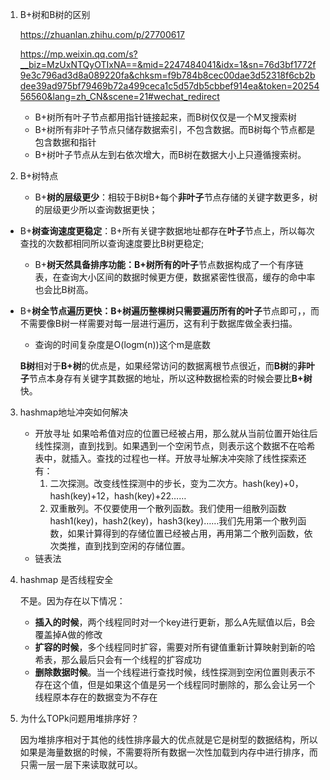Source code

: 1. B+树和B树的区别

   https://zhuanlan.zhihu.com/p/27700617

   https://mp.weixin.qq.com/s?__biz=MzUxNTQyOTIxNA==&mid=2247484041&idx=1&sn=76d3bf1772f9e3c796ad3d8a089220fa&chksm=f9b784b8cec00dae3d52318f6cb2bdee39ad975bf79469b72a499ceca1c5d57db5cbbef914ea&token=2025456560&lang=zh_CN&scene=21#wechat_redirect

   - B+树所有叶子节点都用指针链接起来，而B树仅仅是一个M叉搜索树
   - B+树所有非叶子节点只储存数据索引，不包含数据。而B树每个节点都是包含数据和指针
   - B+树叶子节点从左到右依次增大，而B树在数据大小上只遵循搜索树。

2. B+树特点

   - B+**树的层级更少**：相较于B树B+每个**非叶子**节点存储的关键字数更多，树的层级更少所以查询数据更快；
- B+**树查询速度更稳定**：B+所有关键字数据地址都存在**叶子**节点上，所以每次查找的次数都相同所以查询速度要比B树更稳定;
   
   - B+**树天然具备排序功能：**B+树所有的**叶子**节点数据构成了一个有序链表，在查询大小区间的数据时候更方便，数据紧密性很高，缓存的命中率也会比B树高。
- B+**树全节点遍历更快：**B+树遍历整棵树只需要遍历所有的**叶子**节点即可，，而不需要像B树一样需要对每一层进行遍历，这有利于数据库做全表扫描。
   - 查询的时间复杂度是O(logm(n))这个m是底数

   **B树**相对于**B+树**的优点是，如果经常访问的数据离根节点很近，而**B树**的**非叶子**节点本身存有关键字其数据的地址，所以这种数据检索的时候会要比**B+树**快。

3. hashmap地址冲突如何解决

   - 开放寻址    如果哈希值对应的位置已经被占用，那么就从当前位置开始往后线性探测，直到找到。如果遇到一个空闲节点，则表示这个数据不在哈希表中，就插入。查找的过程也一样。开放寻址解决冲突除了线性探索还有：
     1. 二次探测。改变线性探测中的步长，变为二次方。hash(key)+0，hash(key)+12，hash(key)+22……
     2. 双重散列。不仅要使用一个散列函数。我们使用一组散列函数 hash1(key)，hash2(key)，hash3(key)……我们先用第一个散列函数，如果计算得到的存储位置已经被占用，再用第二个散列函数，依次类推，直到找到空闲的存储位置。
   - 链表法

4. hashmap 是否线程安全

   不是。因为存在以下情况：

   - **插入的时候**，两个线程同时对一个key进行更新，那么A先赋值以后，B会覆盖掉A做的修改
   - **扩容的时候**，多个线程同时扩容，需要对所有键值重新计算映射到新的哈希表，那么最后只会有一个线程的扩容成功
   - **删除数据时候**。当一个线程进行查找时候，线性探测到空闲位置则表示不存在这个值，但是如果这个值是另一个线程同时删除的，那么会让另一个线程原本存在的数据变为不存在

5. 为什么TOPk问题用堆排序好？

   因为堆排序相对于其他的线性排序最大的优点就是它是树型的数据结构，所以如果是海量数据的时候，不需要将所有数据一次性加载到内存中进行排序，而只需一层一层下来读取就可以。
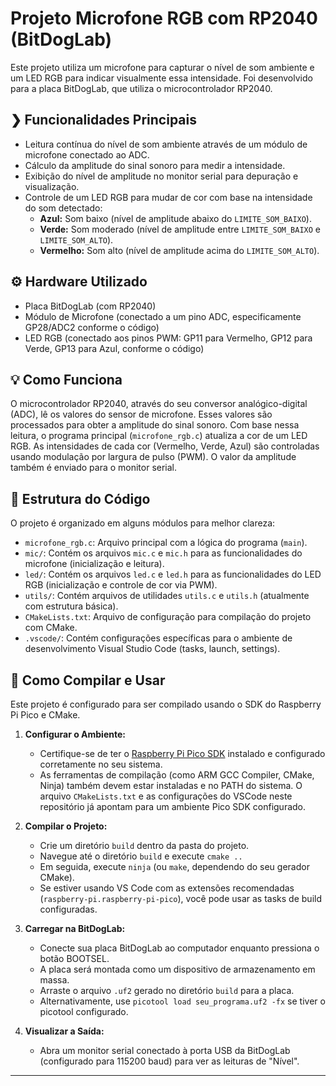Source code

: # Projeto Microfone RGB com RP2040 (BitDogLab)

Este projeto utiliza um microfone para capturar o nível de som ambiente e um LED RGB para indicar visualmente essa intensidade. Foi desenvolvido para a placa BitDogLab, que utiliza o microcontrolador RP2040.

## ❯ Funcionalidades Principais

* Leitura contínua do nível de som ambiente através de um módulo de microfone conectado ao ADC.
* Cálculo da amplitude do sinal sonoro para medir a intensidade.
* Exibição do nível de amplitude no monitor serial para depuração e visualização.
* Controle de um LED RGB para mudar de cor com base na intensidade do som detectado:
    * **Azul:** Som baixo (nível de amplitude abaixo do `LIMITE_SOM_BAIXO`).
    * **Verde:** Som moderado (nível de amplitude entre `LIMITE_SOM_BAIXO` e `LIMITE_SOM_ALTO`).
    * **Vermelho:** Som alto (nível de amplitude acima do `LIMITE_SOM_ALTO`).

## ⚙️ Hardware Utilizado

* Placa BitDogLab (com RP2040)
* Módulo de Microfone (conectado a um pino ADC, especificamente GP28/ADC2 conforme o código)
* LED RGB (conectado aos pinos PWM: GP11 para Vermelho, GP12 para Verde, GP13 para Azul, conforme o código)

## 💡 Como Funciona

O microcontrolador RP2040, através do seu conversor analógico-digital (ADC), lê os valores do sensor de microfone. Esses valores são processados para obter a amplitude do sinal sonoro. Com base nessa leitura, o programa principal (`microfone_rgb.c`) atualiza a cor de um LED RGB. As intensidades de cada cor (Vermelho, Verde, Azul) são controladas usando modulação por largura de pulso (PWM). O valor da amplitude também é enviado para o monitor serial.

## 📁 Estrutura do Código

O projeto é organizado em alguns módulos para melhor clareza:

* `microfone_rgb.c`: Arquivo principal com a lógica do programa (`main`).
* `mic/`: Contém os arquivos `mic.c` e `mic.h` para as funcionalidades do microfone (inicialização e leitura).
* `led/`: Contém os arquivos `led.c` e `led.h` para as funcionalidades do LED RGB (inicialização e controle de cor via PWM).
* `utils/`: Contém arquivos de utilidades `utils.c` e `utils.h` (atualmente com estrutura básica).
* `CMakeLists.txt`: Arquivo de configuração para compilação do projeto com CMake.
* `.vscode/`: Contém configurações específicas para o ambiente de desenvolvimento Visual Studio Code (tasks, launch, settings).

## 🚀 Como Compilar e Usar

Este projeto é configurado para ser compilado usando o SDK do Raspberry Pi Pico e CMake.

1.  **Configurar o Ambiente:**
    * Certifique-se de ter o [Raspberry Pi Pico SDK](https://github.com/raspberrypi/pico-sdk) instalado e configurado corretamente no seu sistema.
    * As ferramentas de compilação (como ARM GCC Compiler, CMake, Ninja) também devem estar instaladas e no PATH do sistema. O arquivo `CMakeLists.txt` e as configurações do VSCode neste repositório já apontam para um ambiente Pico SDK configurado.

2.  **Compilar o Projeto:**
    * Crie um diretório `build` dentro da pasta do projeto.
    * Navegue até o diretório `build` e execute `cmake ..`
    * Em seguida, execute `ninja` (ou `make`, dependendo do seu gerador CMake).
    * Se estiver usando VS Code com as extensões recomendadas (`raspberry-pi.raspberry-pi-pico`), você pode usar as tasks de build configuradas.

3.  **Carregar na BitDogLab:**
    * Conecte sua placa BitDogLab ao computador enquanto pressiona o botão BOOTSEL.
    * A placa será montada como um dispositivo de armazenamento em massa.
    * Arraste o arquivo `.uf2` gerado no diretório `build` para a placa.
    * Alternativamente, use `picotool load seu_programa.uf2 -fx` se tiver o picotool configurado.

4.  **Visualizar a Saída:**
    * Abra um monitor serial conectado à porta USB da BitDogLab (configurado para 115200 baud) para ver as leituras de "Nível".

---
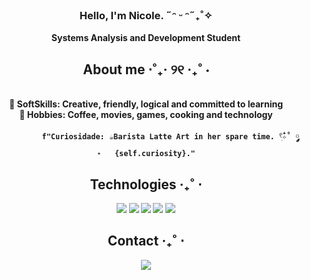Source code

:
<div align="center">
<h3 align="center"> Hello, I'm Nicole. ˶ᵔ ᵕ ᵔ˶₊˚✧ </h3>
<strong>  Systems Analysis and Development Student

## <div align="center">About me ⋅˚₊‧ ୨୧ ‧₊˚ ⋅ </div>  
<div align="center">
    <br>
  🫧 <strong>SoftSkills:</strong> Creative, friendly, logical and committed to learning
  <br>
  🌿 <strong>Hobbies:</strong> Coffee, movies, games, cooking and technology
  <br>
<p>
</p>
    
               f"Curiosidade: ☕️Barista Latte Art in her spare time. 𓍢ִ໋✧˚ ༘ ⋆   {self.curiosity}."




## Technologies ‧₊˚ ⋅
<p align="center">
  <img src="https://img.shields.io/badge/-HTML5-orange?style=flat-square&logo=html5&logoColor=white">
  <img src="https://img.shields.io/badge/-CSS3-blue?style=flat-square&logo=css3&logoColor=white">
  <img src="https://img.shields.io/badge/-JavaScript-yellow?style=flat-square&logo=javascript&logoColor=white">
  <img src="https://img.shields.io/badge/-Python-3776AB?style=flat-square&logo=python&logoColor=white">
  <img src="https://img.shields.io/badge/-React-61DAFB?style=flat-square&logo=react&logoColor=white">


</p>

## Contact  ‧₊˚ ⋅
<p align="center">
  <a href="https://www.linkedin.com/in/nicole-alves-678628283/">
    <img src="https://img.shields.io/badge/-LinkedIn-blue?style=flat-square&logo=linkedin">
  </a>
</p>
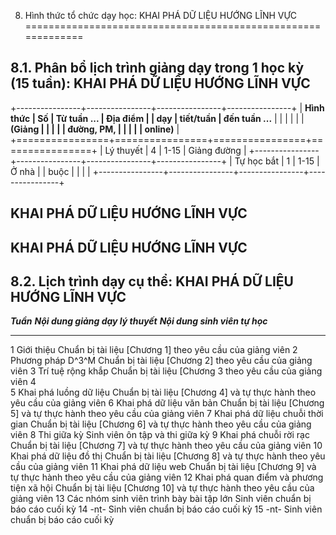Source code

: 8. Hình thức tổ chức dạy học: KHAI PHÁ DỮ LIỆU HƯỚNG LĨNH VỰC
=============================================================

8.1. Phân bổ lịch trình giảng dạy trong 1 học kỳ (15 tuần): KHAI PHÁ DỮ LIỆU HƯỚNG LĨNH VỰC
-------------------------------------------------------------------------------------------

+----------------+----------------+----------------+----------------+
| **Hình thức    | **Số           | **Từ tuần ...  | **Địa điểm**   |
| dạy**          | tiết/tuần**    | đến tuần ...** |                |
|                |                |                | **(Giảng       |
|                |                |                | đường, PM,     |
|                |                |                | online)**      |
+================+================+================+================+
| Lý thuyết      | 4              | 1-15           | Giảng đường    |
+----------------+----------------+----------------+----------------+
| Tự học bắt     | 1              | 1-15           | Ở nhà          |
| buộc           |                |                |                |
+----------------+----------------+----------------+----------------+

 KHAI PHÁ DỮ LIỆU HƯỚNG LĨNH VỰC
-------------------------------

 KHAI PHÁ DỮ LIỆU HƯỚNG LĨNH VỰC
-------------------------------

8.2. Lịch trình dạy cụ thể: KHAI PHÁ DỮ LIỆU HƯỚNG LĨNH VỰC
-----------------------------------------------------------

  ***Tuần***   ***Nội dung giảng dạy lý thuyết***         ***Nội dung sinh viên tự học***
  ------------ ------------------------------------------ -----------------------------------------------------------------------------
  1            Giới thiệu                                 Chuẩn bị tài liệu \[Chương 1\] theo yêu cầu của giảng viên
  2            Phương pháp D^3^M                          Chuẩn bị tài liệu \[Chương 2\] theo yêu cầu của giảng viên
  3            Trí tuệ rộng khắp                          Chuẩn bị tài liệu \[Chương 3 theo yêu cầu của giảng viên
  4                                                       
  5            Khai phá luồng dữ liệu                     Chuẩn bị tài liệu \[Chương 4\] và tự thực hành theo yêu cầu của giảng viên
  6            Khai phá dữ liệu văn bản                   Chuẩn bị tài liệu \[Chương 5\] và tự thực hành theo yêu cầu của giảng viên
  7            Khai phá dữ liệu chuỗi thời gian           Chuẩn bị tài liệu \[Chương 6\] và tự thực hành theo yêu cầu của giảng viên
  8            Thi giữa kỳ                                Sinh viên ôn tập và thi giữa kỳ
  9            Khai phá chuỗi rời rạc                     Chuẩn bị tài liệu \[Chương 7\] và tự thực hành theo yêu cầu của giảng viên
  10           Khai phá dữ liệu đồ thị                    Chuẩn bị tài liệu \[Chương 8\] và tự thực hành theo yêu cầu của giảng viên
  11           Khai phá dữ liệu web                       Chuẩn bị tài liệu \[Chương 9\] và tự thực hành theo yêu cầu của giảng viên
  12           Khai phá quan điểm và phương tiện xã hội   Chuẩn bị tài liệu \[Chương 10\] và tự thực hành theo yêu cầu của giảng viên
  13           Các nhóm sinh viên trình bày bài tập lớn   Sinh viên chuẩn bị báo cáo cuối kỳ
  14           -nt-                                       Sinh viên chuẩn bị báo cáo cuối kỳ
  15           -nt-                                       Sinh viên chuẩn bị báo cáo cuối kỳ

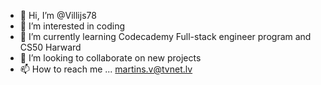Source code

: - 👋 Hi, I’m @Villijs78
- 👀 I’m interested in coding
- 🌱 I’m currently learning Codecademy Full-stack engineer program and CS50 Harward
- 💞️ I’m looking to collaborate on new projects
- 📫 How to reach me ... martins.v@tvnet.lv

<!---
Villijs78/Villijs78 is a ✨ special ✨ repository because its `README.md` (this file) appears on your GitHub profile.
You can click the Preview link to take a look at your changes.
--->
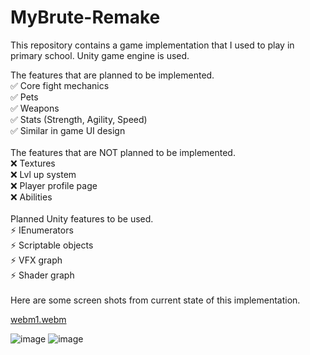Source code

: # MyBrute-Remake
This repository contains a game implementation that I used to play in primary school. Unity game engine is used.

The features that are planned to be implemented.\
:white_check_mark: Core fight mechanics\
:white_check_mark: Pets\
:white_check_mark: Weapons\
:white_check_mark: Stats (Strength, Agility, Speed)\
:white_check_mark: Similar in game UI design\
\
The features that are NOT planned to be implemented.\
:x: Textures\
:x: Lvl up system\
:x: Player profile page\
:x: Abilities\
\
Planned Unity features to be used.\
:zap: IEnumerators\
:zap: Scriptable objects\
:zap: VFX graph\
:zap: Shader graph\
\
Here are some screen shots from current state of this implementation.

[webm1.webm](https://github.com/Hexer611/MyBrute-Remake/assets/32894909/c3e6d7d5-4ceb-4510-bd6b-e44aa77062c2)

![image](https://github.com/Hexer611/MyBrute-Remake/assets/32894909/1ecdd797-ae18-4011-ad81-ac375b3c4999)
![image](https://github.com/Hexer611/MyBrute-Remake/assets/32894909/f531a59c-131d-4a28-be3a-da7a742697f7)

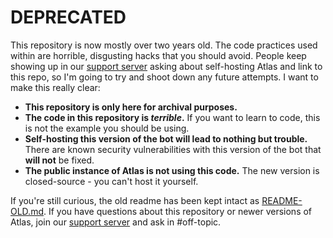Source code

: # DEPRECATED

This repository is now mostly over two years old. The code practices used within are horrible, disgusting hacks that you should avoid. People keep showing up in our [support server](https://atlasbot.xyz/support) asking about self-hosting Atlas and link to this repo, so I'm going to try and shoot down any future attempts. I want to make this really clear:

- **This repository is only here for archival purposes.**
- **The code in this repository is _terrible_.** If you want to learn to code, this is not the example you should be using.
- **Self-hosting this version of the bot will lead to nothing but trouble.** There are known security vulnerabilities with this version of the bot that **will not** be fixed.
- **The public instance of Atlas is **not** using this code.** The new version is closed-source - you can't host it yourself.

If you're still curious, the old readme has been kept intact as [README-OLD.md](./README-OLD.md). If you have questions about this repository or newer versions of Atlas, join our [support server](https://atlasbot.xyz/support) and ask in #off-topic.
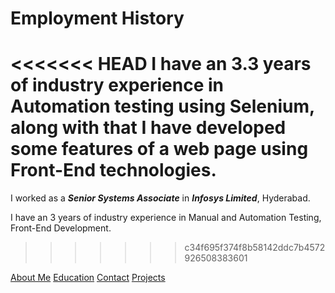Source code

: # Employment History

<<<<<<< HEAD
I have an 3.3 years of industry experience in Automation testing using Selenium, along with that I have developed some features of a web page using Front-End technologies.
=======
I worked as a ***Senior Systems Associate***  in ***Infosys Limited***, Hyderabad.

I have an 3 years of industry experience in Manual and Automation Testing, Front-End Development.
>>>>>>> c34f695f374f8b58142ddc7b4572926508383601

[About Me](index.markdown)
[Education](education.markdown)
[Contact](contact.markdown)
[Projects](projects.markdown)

- **Aim of the exercise**
Locate the lines above that contain "HƯỚNG" and copy them.

- **Exercise output**
: 8. Hình thức tổ chức dạy học: KHAI PHÁ DỮ LIỆU HƯỚNG LĨNH VỰC
8.1. Phân bổ lịch trình giảng dạy trong 1 học kỳ (15 tuần): KHAI PHÁ DỮ LIỆU HƯỚNG LĨNH VỰC
 KHAI PHÁ DỮ LIỆU HƯỚNG LĨNH VỰC
 KHAI PHÁ DỮ LIỆU HƯỚNG LĨNH VỰC
8.2. Lịch trình dạy cụ thể: KHAI PHÁ DỮ LIỆU HƯỚNG LĨNH VỰC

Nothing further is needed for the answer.